- Relator(a)
- Ministro Reynaldo Soares da Fonseca
- Órgão julgador
- Quinta Turma
- Data do julgamento
- 19/02/2025
- Data de publicação
- 26/02/2025
STJ – Acórdão, Rel. Ministro Reynaldo Soares da Fonseca, Quinta Turma, j. 19/02/2025, p. 26/02/2025
PENAL E PROCESSO PENAL. AGRAVO REGIMENTAL NO HABEAS CORPUS. HOMICÍDIO QUALIFICADO E OCULTAÇÃO DE CADÁVER. SENTENÇA DE PRONÚNCIA. ACERVO PROBATÓRIO SUFICIENTE. MODIFICAÇÃO DO ENTENDIMENTO. NECESSIDADE DE REVOLVIMENTO DE FATOS E PROVAS. COMPETÊNCIA DO TRIBUNAL DO JÚRI. AGRAVO REGIMENTAL A QUE SE NEGA PROVIMENTO. 1. A decisão de pronúncia tem por escopo a admissibilidade da acusação de prática de crime doloso contra a vida, remetendo o caso à apreciação do Tribunal do Júri.

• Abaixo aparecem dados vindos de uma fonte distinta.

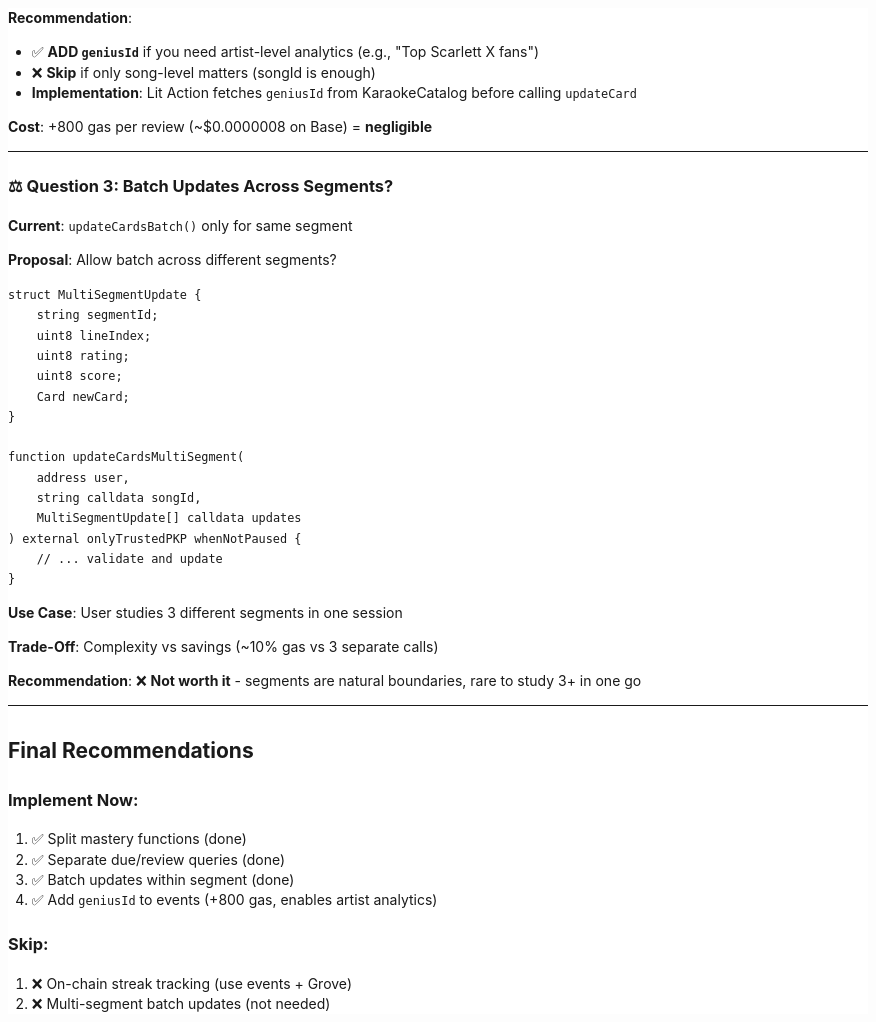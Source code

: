 **Recommendation**:
- ✅ **ADD `geniusId`** if you need artist-level analytics (e.g., "Top Scarlett X fans")
- ❌ **Skip** if only song-level matters (songId is enough)
- **Implementation**: Lit Action fetches `geniusId` from KaraokeCatalog before calling `updateCard`

**Cost**: +800 gas per review (~$0.0000008 on Base) = **negligible**

---

### ⚖️ Question 3: Batch Updates Across Segments?

**Current**: `updateCardsBatch()` only for same segment

**Proposal**: Allow batch across different segments?

```solidity
struct MultiSegmentUpdate {
    string segmentId;
    uint8 lineIndex;
    uint8 rating;
    uint8 score;
    Card newCard;
}

function updateCardsMultiSegment(
    address user,
    string calldata songId,
    MultiSegmentUpdate[] calldata updates
) external onlyTrustedPKP whenNotPaused {
    // ... validate and update
}
```

**Use Case**: User studies 3 different segments in one session

**Trade-Off**: Complexity vs savings (~10% gas vs 3 separate calls)

**Recommendation**: ❌ **Not worth it** - segments are natural boundaries, rare to study 3+ in one go

---

## Final Recommendations

### Implement Now:
1. ✅ Split mastery functions (done)
2. ✅ Separate due/review queries (done)
3. ✅ Batch updates within segment (done)
4. ✅ Add `geniusId` to events (+800 gas, enables artist analytics)

### Skip:
1. ❌ On-chain streak tracking (use events + Grove)
2. ❌ Multi-segment batch updates (not needed)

Por sua natureza perfunctória, prevalece nessa fase o princípio in dubio pro societate, segundo o qual se preserva as elementares do tipo penal a serem submetidas à avaliação dos jurados, bem como as qualificadoras imputadas na denúncia, dispensando-se fundamentação exauriente. 2. Na espécie, o Tribunal de origem confirmou a sentença de pronúncia por entender haver indícios de materialidade e autoria dos delitos em questão, com base em depoimentos colhidos em juízo que, inclusive, apontam a existência de discussão prévia (momento antes do homicídio) entre os autores e a vítima. 3. Assim, a reversão do entendimento exarado na decisão de pronúncia não é possível sem exame verticalizado e aprofundado do conjunto probatório, providência que não se coaduna com os estreitos limites cognitivos do habeas corpus. 4. Agravo regimental a que se nega provimento. (AgRg no HC n. 963.357/BA, relator Ministro Reynaldo Soares da Fonseca, Quinta Turma, julgado em 19/2/2025, DJEN de 26/2/2025.)